[Document images with source code]
*** Block opens ***

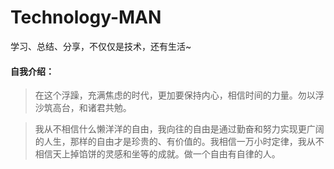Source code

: # Technology-MAN


学习、总结、分享，不仅仅是技术，还有生活~

#### 自我介绍：
> 在这个浮躁，充满焦虑的时代，更加要保持内心，相信时间的力量。勿以浮沙筑高台，和诸君共勉。

> 我从不相信什么懒洋洋的自由，我向往的自由是通过勤奋和努力实现更广阔的人生，那样的自由才是珍贵的、有价值的。我相信一万小时定律，我从不相信天上掉馅饼的灵感和坐等的成就。做一个自由有自律的人。

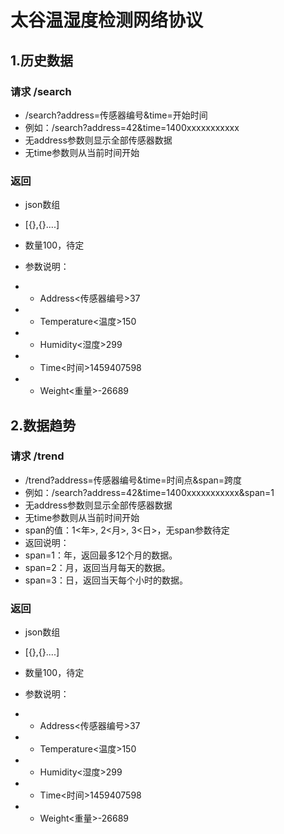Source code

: 
# 太谷温湿度检测网络协议

## 1.历史数据
### 请求 /search
- /search?address=传感器编号&time=开始时间
- 例如：/search?address=42&time=1400xxxxxxxxxxx
- 无address参数则显示全部传感器数据
- 无time参数则从当前时间开始  

### 返回
- json数组
- [{},{}....]
- 数量100，待定
- 参数说明：
- - Address<传感器编号>37

- - Temperature<温度>150

- - Humidity<湿度>299

- - Time<时间>1459407598

- - Weight<重量>-26689

## 2.数据趋势
### 请求 /trend
- /trend?address=传感器编号&time=时间点&span=跨度
- 例如：/search?address=42&time=1400xxxxxxxxxxx&span=1
- 无address参数则显示全部传感器数据  
- 无time参数则从当前时间开始  
- span的值：1<年>, 2<月>, 3<日>，无span参数待定
- 返回说明：
- span=1：年，返回最多12个月的数据。
- span=2：月，返回当月每天的数据。
- span=3：日，返回当天每个小时的数据。


### 返回
- json数组
- [{},{}....]
- 数量100，待定
- 参数说明：
- - Address<传感器编号>37

- - Temperature<温度>150

- - Humidity<湿度>299

- - Time<时间>1459407598

- - Weight<重量>-26689
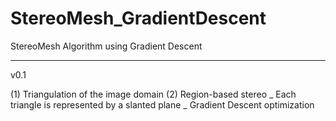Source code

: # StereoMesh_GradientDescent
StereoMesh Algorithm using Gradient Descent

-------------------------------
v0.1

(1) Triangulation of the image domain
(2) Region-based stereo
      _ Each triangle is represented by a slanted plane
      _ Gradient Descent optimization

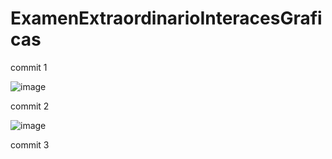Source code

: # ExamenExtraordinarioInteracesGraficas

commit 1

![image](https://github.com/brauliohuicab1234/ExamenExtraordinarioInteracesGraficas/assets/129221141/b34afde8-b029-4e2d-b939-6599d8dd0b0a)

commit 2

![image](https://github.com/brauliohuicab1234/ExamenExtraordinarioInteracesGraficas/assets/129221141/724e4877-36d6-49a5-b8fc-b2c5b8f7b963)

commit 3




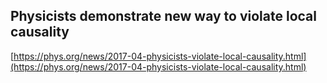 ## Physicists demonstrate new way to violate local causality
  
  [https://phys.org/news/2017-04-physicists-violate-local-causality.html](https://phys.org/news/2017-04-physicists-violate-local-causality.html)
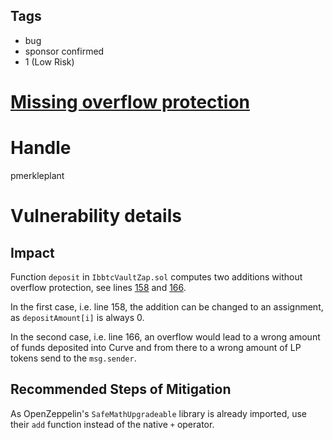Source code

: ## Tags

- bug
- sponsor confirmed
- 1 (Low Risk)

# [Missing overflow protection](https://github.com/code-423n4/2021-11-badgerzaps-findings/issues/13) 

# Handle

pmerkleplant


# Vulnerability details

## Impact
Function `deposit` in `IbbtcVaultZap.sol` computes two additions without
overflow protection, see lines [158](https://github.com/Badger-Finance/badger-ibbtc-utility-zaps/blob/6f700995129182fec81b772f97abab9977b46026/contracts/IbbtcVaultZap.sol#L158) and [166](https://github.com/Badger-Finance/badger-ibbtc-utility-zaps/blob/6f700995129182fec81b772f97abab9977b46026/contracts/IbbtcVaultZap.sol#L166).

In the first case, i.e. line 158, the addition can be changed to an assignment,
as `depositAmount[i]` is always 0.

In the second case, i.e. line 166, an overflow would lead to a wrong amount of
funds deposited into Curve and from there to a wrong amount of LP tokens send
to the `msg.sender`.

## Recommended Steps of Mitigation
As OpenZeppelin's `SafeMathUpgradeable` library is already imported, use
their `add` function instead of the native `+` operator.

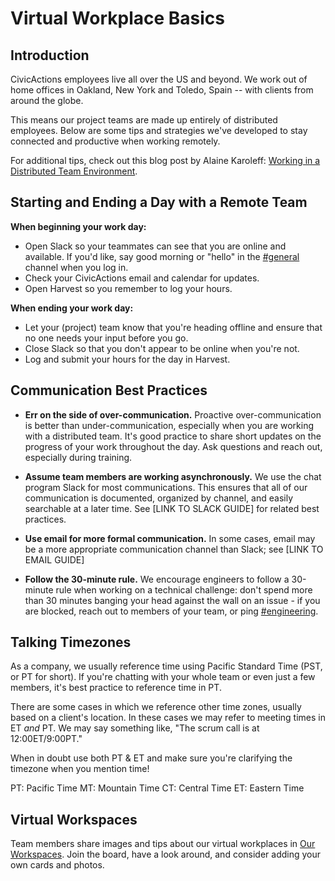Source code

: # Virtual Workplace Basics

## Introduction

CivicActions employees live all over the US and beyond. We work out of home offices in Oakland, New York and Toledo, Spain -- with clients from around the globe.

This means our project teams are made up entirely of distributed employees. Below are some tips and strategies we've developed to stay connected and productive when working remotely.

For additional tips, check out this blog post by Alaine Karoleff: [Working in a Distributed Team Environment](https://civicactions.com/blog/working-in-a-distributed-team-environment/).

## Starting and Ending a Day with a Remote Team

**When beginning your work day:**
- Open Slack so your teammates can see that you are online and available. If you'd like, say good morning or "hello" in the [#general](https://civicactions.slack.com/messages/general/) channel when you log in.
- Check your CivicActions email and calendar for updates.
- Open Harvest so you remember to log your hours.

**When ending your work day:**
- Let your (project) team know that you're heading offline and ensure that no one needs your input before you go.
- Close Slack so that you don't appear to be online when you're not.
- Log and submit your hours for the day in Harvest.

## Communication Best Practices

- **Err on the side of over-communication.** Proactive over-communication is better than under-communication, especially when you are working with a distributed team. It's good practice to share short updates on the progress of your work throughout the day. Ask questions and reach out, especially during training.

- **Assume team members are working asynchronously.** We use the chat program Slack for most communications. This ensures that all of our communication is documented, organized by channel, and easily searchable at a later time. See [LINK TO SLACK GUIDE] for related best practices.

- **Use email for more formal communication.** In some cases, email may be a more appropriate communication channel than Slack; see [LINK TO EMAIL GUIDE]

- **Follow the 30-minute rule.** We encourage engineers to follow a 30-minute rule when working on a technical challenge: don't spend more than 30 minutes banging your head against the wall on an issue - if you are blocked, reach out to members of your team, or ping [#engineering](https://civicactions.slack.com/messages/engineering/).

## Talking Timezones

As a company, we usually reference time using Pacific Standard Time (PST, or PT for short). If you're chatting with your whole team or even just a few members, it's best practice to reference time in PT.

There are some cases in which we reference other time zones, usually based on a client's location. In these cases we may refer to meeting times in ET _and_ PT. We may say something like, "The scrum call is at 12:00ET/9:00PT."

When in doubt use both PT & ET and make sure you're clarifying the timezone when you mention time!

PT: Pacific Time
MT: Mountain Time
CT: Central Time
ET: Eastern Time

## Virtual Workspaces

Team members share images and tips about our virtual workplaces
in [Our Workspaces](https://trello.com/b/TJsUalpG/our-workspaces). Join the board, have a look around, and consider adding your own cards and photos.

*** Block closes ***

§ **What you should do**:
Check every line of the data above for the string "cases", and copy those that have it.

§ **Answer space**:
- **Use email for more formal communication.** In some cases, email may be a more appropriate communication channel than Slack; see [LINK TO EMAIL GUIDE]
There are some cases in which we reference other time zones, usually based on a client's location. In these cases we may refer to meeting times in ET _and_ PT. We may say something like, "The scrum call is at 12:00ET/9:00PT."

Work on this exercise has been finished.